The Caissons (25-7) were eliminated from the National Prep Championships by Northfield Mount Hermon for the second consecutive year.

“This is two years in a row that we’ve lost here in a nail-biter,” said FMS coach Ed Huckaby, whose squad lost in the quarterfinals to NMH last year in overtime.

This one didn’t seem destined to get even close to overtime after Northfield Mount Hermon (23-8) took control with a 17-4 second-half run that put the Caissons down 52-41 with 5:44 left. A pair of threes by Jordon Talley and Lamell Washington (a Maryland-Baltimore County signee) got FMS back within striking distance, though, cutting the deficit to five at 56-51 with 2:33 left.

Then, after an NMH free throw extended the margin back to six, Garrett Collins hit a three to get Fishburne to within three at 57-54 at the 2:16 mark.

The two teams traded misses until Collins drilled another three on a fast break to tie the game with 1:03 to go, and at this point Fishburne seemed to have all the momentum.

Northfield Mount Hermon coach John Carroll called timeout and set up a play to get the ball inside to Brodeur, whose layup gave NMH the lead back at 59-57.

Fishburne ended up with a chance to take the final shot after a NMH turnover with 18.8 seconds to go, but after a Huckaby timeout to set up a play, the Caissons couldn’t get the ball inbounds. Northfield then had a chance to put the game away at the foul line, but a late free-throw miss gave FMS one final desperation heave at the buzzer that fell short.
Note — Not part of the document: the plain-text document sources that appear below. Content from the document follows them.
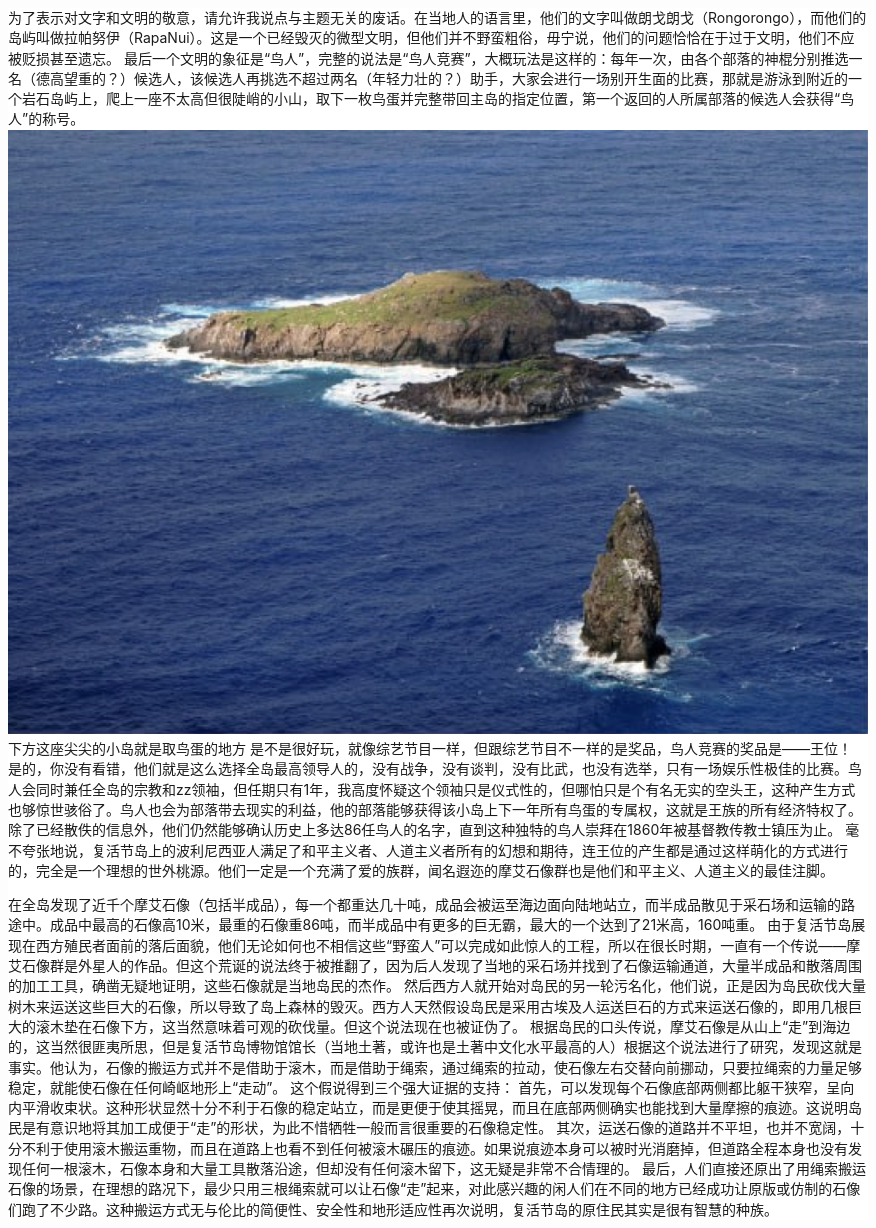 
为了表示对文字和文明的敬意，请允许我说点与主题无关的废话。在当地人的语言里，他们的文字叫做朗戈朗戈（Rongorongo），而他们的岛屿叫做拉帕努伊（RapaNui）。这是一个已经毁灭的微型文明，但他们并不野蛮粗俗，毋宁说，他们的问题恰恰在于过于文明，他们不应被贬损甚至遗忘。
最后一个文明的象征是“鸟人”，完整的说法是“鸟人竞赛”，大概玩法是这样的：每年一次，由各个部落的神棍分别推选一名（德高望重的？）候选人，该候选人再挑选不超过两名（年轻力壮的？）助手，大家会进行一场别开生面的比赛，那就是游泳到附近的一个岩石岛屿上，爬上一座不太高但很陡峭的小山，取下一枚鸟蛋并完整带回主岛的指定位置，第一个返回的人所属部落的候选人会获得“鸟人”的称号。
![alt text](assets/image-4.png)
下方这座尖尖的小岛就是取鸟蛋的地方
是不是很好玩，就像综艺节目一样，但跟综艺节目不一样的是奖品，鸟人竞赛的奖品是——王位！
是的，你没有看错，他们就是这么选择全岛最高领导人的，没有战争，没有谈判，没有比武，也没有选举，只有一场娱乐性极佳的比赛。鸟人会同时兼任全岛的宗教和zz领袖，但任期只有1年，我高度怀疑这个领袖只是仪式性的，但哪怕只是个有名无实的空头王，这种产生方式也够惊世骇俗了。鸟人也会为部落带去现实的利益，他的部落能够获得该小岛上下一年所有鸟蛋的专属权，这就是王族的所有经济特权了。
除了已经散佚的信息外，他们仍然能够确认历史上多达86任鸟人的名字，直到这种独特的鸟人崇拜在1860年被基督教传教士镇压为止。
毫不夸张地说，复活节岛上的波利尼西亚人满足了和平主义者、人道主义者所有的幻想和期待，连王位的产生都是通过这样萌化的方式进行的，完全是一个理想的世外桃源。他们一定是一个充满了爱的族群，闻名遐迩的摩艾石像群也是他们和平主义、人道主义的最佳注脚。

在全岛发现了近千个摩艾石像（包括半成品），每一个都重达几十吨，成品会被运至海边面向陆地站立，而半成品散见于采石场和运输的路途中。成品中最高的石像高10米，最重的石像重86吨，而半成品中有更多的巨无霸，最大的一个达到了21米高，160吨重。
由于复活节岛展现在西方殖民者面前的落后面貌，他们无论如何也不相信这些“野蛮人”可以完成如此惊人的工程，所以在很长时期，一直有一个传说——摩艾石像群是外星人的作品。但这个荒诞的说法终于被推翻了，因为后人发现了当地的采石场并找到了石像运输通道，大量半成品和散落周围的加工工具，确凿无疑地证明，这些石像就是当地岛民的杰作。
然后西方人就开始对岛民的另一轮污名化，他们说，正是因为岛民砍伐大量树木来运送这些巨大的石像，所以导致了岛上森林的毁灭。西方人天然假设岛民是采用古埃及人运送巨石的方式来运送石像的，即用几根巨大的滚木垫在石像下方，这当然意味着可观的砍伐量。但这个说法现在也被证伪了。
根据岛民的口头传说，摩艾石像是从山上“走”到海边的，这当然很匪夷所思，但是复活节岛博物馆馆长（当地土著，或许也是土著中文化水平最高的人）根据这个说法进行了研究，发现这就是事实。他认为，石像的搬运方式并不是借助于滚木，而是借助于绳索，通过绳索的拉动，使石像左右交替向前挪动，只要拉绳索的力量足够稳定，就能使石像在任何崎岖地形上“走动”。
这个假说得到三个强大证据的支持：
首先，可以发现每个石像底部两侧都比躯干狭窄，呈向内平滑收束状。这种形状显然十分不利于石像的稳定站立，而是更便于使其摇晃，而且在底部两侧确实也能找到大量摩擦的痕迹。这说明岛民是有意识地将其加工成便于“走”的形状，为此不惜牺牲一般而言很重要的石像稳定性。
其次，运送石像的道路并不平坦，也并不宽阔，十分不利于使用滚木搬运重物，而且在道路上也看不到任何被滚木碾压的痕迹。如果说痕迹本身可以被时光消磨掉，但道路全程本身也没有发现任何一根滚木，石像本身和大量工具散落沿途，但却没有任何滚木留下，这无疑是非常不合情理的。
最后，人们直接还原出了用绳索搬运石像的场景，在理想的路况下，最少只用三根绳索就可以让石像“走”起来，对此感兴趣的闲人们在不同的地方已经成功让原版或仿制的石像们跑了不少路。这种搬运方式无与伦比的简便性、安全性和地形适应性再次说明，复活节岛的原住民其实是很有智慧的种族。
Key to the loss for Fishburne: turnovers. The Caissons had 26 turnovers in the game.

“We just didn’t play our game. We started playing the way we needed to at the end, but we should have been doing that the whole game,” Talley said.

fms2Also key was that Northfield Mount Hermon, which runs a deliberate offensive attack utilizing motion and backscreens and a defense that resembles in some ways the Pack Line defense used by University of Virginia coach Tony Bennett that packs four defenders into the lane, was able to control tempo.

“That was absolutely the focus for us, to make sure that we had pace,” NMH coach Carroll said. “They’re a terrific pace team. They really do a good job of attacking a defense. We wanted to make sure that we had control of the tempo.”

Tre Harris (a Kansas State signee) led Fishburne with 16 points. Collins added 11 off the bench for Fishburne, including those two late threes that came after he suffered a sprained ankle early in the second half.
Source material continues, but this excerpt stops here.